» Work required:
From the entries that follow, copy exactly the lines beginning at the line holding "is externally dependent." and continuing through the line holding "- Click **Import**.".

┌─ Material for the task

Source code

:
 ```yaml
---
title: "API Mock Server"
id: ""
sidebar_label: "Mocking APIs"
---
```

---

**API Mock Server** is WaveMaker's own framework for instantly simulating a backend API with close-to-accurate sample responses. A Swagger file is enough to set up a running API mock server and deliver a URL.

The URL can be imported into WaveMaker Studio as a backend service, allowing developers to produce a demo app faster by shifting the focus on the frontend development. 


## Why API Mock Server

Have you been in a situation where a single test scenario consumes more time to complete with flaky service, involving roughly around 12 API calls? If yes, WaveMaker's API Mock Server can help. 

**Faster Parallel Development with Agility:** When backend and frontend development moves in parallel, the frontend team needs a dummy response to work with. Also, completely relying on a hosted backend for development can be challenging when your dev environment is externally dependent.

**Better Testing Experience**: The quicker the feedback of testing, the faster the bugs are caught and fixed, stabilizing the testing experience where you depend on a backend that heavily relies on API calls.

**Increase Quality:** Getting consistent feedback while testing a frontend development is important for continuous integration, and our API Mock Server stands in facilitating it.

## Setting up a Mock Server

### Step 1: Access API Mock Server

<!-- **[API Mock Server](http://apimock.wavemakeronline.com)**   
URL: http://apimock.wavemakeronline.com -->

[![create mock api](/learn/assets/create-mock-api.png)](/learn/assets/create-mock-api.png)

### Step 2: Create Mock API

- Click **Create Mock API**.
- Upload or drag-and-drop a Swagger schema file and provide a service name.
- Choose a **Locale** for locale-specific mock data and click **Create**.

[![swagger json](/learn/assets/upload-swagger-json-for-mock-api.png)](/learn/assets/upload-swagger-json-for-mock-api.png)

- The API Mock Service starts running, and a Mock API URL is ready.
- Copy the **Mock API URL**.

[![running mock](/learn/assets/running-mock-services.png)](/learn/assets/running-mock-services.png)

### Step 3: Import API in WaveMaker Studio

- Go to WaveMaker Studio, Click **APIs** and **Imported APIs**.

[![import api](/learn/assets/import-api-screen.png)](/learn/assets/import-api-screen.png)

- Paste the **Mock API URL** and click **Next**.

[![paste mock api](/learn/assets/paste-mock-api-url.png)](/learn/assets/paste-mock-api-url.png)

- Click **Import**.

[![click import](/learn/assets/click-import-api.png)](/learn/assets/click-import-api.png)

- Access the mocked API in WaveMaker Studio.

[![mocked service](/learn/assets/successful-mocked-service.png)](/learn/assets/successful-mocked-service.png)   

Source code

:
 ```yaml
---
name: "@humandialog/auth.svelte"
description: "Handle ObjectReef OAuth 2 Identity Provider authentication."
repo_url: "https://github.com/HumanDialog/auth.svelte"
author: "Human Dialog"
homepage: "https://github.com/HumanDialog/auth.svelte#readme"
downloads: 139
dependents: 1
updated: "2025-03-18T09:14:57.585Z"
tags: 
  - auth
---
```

└─

» Task solution:
**Faster Parallel Development with Agility:** When backend and frontend development moves in parallel, the frontend team needs a dummy response to work with. Also, completely relying on a hosted backend for development can be challenging when your dev environment is externally dependent.

**Better Testing Experience**: The quicker the feedback of testing, the faster the bugs are caught and fixed, stabilizing the testing experience where you depend on a backend that heavily relies on API calls.

**Increase Quality:** Getting consistent feedback while testing a frontend development is important for continuous integration, and our API Mock Server stands in facilitating it.

## Setting up a Mock Server

### Step 1: Access API Mock Server

<!-- **[API Mock Server](http://apimock.wavemakeronline.com)**   
URL: http://apimock.wavemakeronline.com -->

[![create mock api](/learn/assets/create-mock-api.png)](/learn/assets/create-mock-api.png)

### Step 2: Create Mock API

- Click **Create Mock API**.
- Upload or drag-and-drop a Swagger schema file and provide a service name.
- Choose a **Locale** for locale-specific mock data and click **Create**.

[![swagger json](/learn/assets/upload-swagger-json-for-mock-api.png)](/learn/assets/upload-swagger-json-for-mock-api.png)

- The API Mock Service starts running, and a Mock API URL is ready.
- Copy the **Mock API URL**.

[![running mock](/learn/assets/running-mock-services.png)](/learn/assets/running-mock-services.png)

### Step 3: Import API in WaveMaker Studio

- Go to WaveMaker Studio, Click **APIs** and **Imported APIs**.

[![import api](/learn/assets/import-api-screen.png)](/learn/assets/import-api-screen.png)

- Paste the **Mock API URL** and click **Next**.

[![paste mock api](/learn/assets/paste-mock-api-url.png)](/learn/assets/paste-mock-api-url.png)

- Click **Import**.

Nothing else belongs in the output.